Navarro made his professional debut on 18 January 2020 in a 1–0 Campeonato Carioca loss away to Volta Redonda, as a 73rd-minute replacement for Lucas Campos; he made six more appearances over the season. His Série A debut came a year and a week later off the bench in a 2–0 loss at Fluminense, while his first goal was on 2 February 2021 to earn a 1–1 draw at Palmeiras. He scored again in a 5–2 loss at home to Grêmio, with his team already relegated.

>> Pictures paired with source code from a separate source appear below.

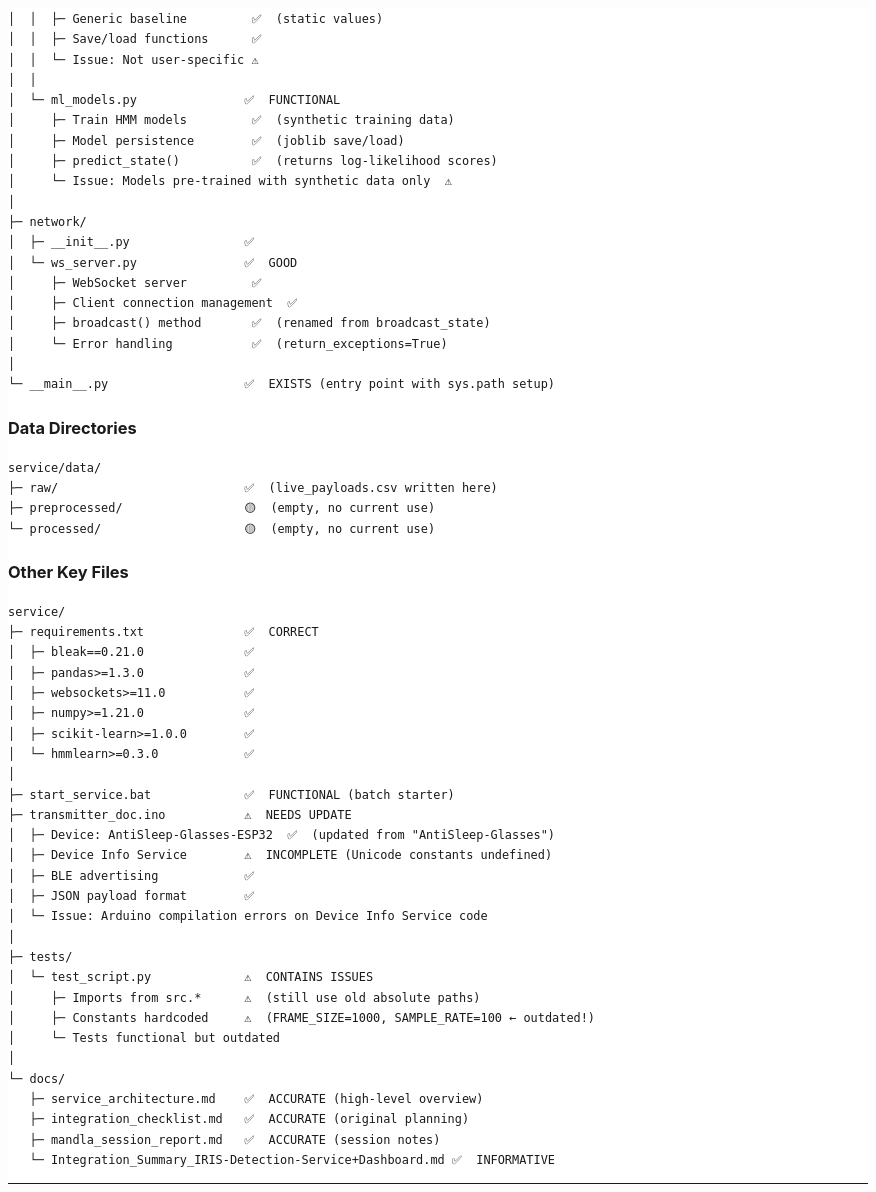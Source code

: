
```
│  │  ├─ Generic baseline         ✅  (static values)
│  │  ├─ Save/load functions      ✅
│  │  └─ Issue: Not user-specific ⚠️
│  │
│  └─ ml_models.py               ✅  FUNCTIONAL
│     ├─ Train HMM models         ✅  (synthetic training data)
│     ├─ Model persistence        ✅  (joblib save/load)
│     ├─ predict_state()          ✅  (returns log-likelihood scores)
│     └─ Issue: Models pre-trained with synthetic data only  ⚠️
│
├─ network/
│  ├─ __init__.py                ✅
│  └─ ws_server.py               ✅  GOOD
│     ├─ WebSocket server         ✅
│     ├─ Client connection management  ✅
│     ├─ broadcast() method       ✅  (renamed from broadcast_state)
│     └─ Error handling           ✅  (return_exceptions=True)
│
└─ __main__.py                   ✅  EXISTS (entry point with sys.path setup)
```

### Data Directories

```
service/data/
├─ raw/                          ✅  (live_payloads.csv written here)
├─ preprocessed/                 🟡  (empty, no current use)
└─ processed/                    🟡  (empty, no current use)
```

### Other Key Files

```
service/
├─ requirements.txt              ✅  CORRECT
│  ├─ bleak==0.21.0              ✅
│  ├─ pandas>=1.3.0              ✅
│  ├─ websockets>=11.0           ✅
│  ├─ numpy>=1.21.0              ✅
│  ├─ scikit-learn>=1.0.0        ✅
│  └─ hmmlearn>=0.3.0            ✅
│
├─ start_service.bat             ✅  FUNCTIONAL (batch starter)
├─ transmitter_doc.ino           ⚠️  NEEDS UPDATE
│  ├─ Device: AntiSleep-Glasses-ESP32  ✅  (updated from "AntiSleep-Glasses")
│  ├─ Device Info Service        ⚠️  INCOMPLETE (Unicode constants undefined)
│  ├─ BLE advertising            ✅
│  ├─ JSON payload format        ✅
│  └─ Issue: Arduino compilation errors on Device Info Service code
│
├─ tests/
│  └─ test_script.py             ⚠️  CONTAINS ISSUES
│     ├─ Imports from src.*      ⚠️  (still use old absolute paths)
│     ├─ Constants hardcoded     ⚠️  (FRAME_SIZE=1000, SAMPLE_RATE=100 ← outdated!)
│     └─ Tests functional but outdated
│
└─ docs/
   ├─ service_architecture.md    ✅  ACCURATE (high-level overview)
   ├─ integration_checklist.md   ✅  ACCURATE (original planning)
   ├─ mandla_session_report.md   ✅  ACCURATE (session notes)
   └─ Integration_Summary_IRIS-Detection-Service+Dashboard.md ✅  INFORMATIVE
```

---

In the 2021 Campeonato Brasileiro Série B, Navarro finished as third-highest scorer with 15 goals as his team won it. This included braces in wins over Náutico and Brusque towards the end of the season, both at the Estádio Olímpico Nilton Santos.

Palmeiras
On 22 December 2021, Palmeiras signed Navarro for the next five years. He played ten times in the victorious season in the Campeonato Paulista, but did not score. On 12 February 2022 he played the final 17 minutes of a 2–1 loss to Chelsea in the FIFA Club World Cup Final. In his first Copa Libertadores game for the two-times defending champions on 7 April, he came off the bench at half time to score twice in a 4–0 win at Venezuela's Deportivo Táchira; he followed it a week later with four goals in thirty minutes of an 8–1 rout of Bolivians Independiente Petrolero at the Allianz Parque.

Career statistics

Honours
Botafogo
 Campeonato Brasileiro Série B: 2021

Palmeiras
 Recopa Sudamericana: 2022
 Campeonato Paulista: 2022
Campeonato Brasileiro Série A: 2022
Supercopa do Brasil: 2023

References

2000 births
Living people
People from Cabo Frio
Brazilian footballers
Brazil youth international footballers
Association football forwards
Campeonato Brasileiro Série A players
Campeonato Brasileiro Série B players
Botafogo de Futebol e Regatas players
Sociedade Esportiva Palmeiras players
Sportspeople from Rio de Janeiro (state)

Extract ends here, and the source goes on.